Histatin cross-linking sites on G-actin
TGase catalyzes covalent cross-linking of glutamine and lysine residues in proteins [23]. Since in the histatin-G-actin cross-linking reaction only actin contains glutamine residues, it follows that actin should be the glutamine donor in this case. DNase1, which binds to the D loop (His40-Lys50 sequence) of G-actin [29], strongly inhibits cross-linking of histatins to actin (Fig. 7b). These results indicate that histatin-3 and −5 also bind to the D-loop of G-actin and should be cross-linked to either Gln41 or Gln49 in the D-loop. Gln41 seems to be the preferred candidate for this role since this residue participates in the intrastrand cross-linking by N-(4-azido-2-nitrophenyl) putrescine between F-actin protomers [30] and in the intramolecular actin cross-linking to Lys50 [24]. This residue was also labeled with DED [21] and TRC [22] fluorescent probes by TGase. On the other hand LL-37, which also binds to the D-loop [6], is preferentially cross-linked to Gln-49 [6]. The cross-linking of Fl-LL-37 to G-actin is inhibited by histatin-3 and −5 (Fig. 5c). To locate the cross-linking site in the D-loop we cross-linked G-actin and TGase pretreated G-actin (TG-G-actin) with Fl-histatin-3 and −5 (Fig. 8). The TGase treatment of G-actin yields intramolecular cross-link between Gln41 and Lys50 and makes Gln41 unavailable for further cross-linking [24]. We found that slightly less actin Fl-histatin-3 cross-linked products formed with TGase pretreated than with untreated G-actin. (Fig. 8). Therefore, the result that TGase pretreatment only slightly decreases the cross-link formation between G-actin and Fl-histatin-3 indicates that Gln-49 is the main glutamine donor in the D-loop of actin in this reaction. However, a minor role of Gln41 cannot be excluded in this cross-linking. On the other hand, the same amount of cross-linked product formed in the reaction of G-actin or TG-G-actin with Fl-histatin-5 (Fig. 8) indicating that Fl-histatin-5 does not cross-link to Gln41 of G-actin.

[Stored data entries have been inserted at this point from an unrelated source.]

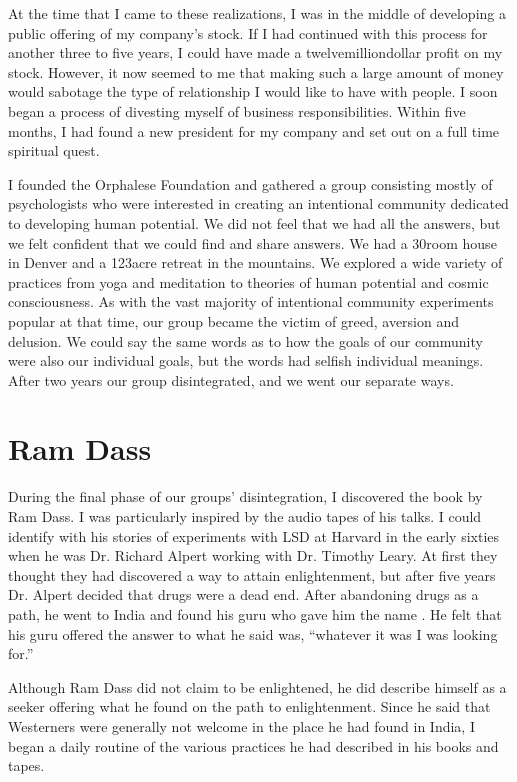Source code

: \documentclass[a5paper,10pt,english]{book}
\begin{document}
\sphinxAtStartPar
At the time that I came to these realizations, I was in the middle of
developing a public offering of my company’s stock. If I had continued
with this process for another three to five years, I could have made a
twelve\sphinxhyphen{}million\sphinxhyphen{}dollar profit on my stock. However, it now seemed to me
that making such a large amount of money would sabotage the type of
relationship I would like to have with people. I soon began a process of
divesting myself of business responsibilities. Within five months, I had
found a new president for my company and set out on a full time
spiritual quest.

\sphinxAtStartPar
I founded the Orphalese Foundation and gathered a group consisting
mostly of psychologists who were interested in creating an intentional
community dedicated to developing human potential. We did not feel that
we had all the answers, but we felt confident that we could find and
share answers. We had a 30\sphinxhyphen{}room house in Denver and a 123\sphinxhyphen{}acre retreat
in the mountains. We explored a wide variety of practices from yoga and
meditation to theories of human potential and cosmic consciousness. As
with the vast majority of intentional community experiments popular at
that time, our group became the victim of greed, aversion and delusion.
We could say the same words as to how the goals of our community were
also our individual goals, but the words had selfish individual
meanings. After two years our group disintegrated, and we went our
separate ways.


\section{Ram Dass}
\label{\detokenize{preface:ram-dass}}
\sphinxAtStartPar
During the final phase of our groups’ disintegration, I discovered the
book  by Ram Dass. I was particularly inspired by the
audio tapes of his talks. I could identify with his stories of
experiments with LSD at Harvard in the early sixties when he was Dr.
Richard Alpert working with Dr. Timothy Leary. At first they thought
they had discovered a way to attain enlightenment, but after five years
Dr. Alpert decided that drugs were a dead end. After abandoning drugs as
a path, he went to India and found his guru who gave him the name . He felt that his guru offered the answer to what he said
was, “whatever it was I was looking for.”

\sphinxAtStartPar
Although Ram Dass did not claim to be enlightened, he did describe
himself as a seeker offering what he found on the path to enlightenment.
Since he said that Westerners were generally not welcome in the place he
had found in India, I began a daily routine of the various practices he
had described in his books and tapes.
\end{document}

Subtilisin cleaves G-actin into Asp1-Met47 N-terminal and Gly48-Phe375 C-terminal fragments [31]. We found that both fragments can be cross-linked with Fl-histatin-3 (Fig. 9a). The N-terminal fragment contains Gln41 as single glutamine residue which proves that Gln-41 can also be glutamine donor in cross-linking of Fl-histatin-3 to G-actin. However, Fl-histatin-5 is cross-linked only to the C- but not to the N-terminal G-actin fragment (Fig. 9b), which supports our finding that Fl-histatin-5 is not cross-linked to Gln41 of G-actin (Fig. 8). The cross-link formation between Fl-histatin-3 or Fl-histatin-5 and the C-terminal actin fragment (Fig. 9), which contains the other D-loop glutamine, Gln49, indicates that this residue is the main cross-linking site on the D-loop of G-actin. Trypsin cleaves G-actin between Lys68 and Tyr69 leading to the formation of stable Tyr69-Arg372 C-terminal fragment [31]. We found that the Tyr69-Arg372 C-terminal tryptic fragment, which does not contain the D-loop, can be also cross-linked to both Fl-histatin-3 and −5 (Fig. 9). This finding indicates that beside Gln41 and Gln49 other, non-D-loop glutamines of actin, can also serve as minor glutamine donors in the TGase catalyzed actin-histatin cross-linking reaction.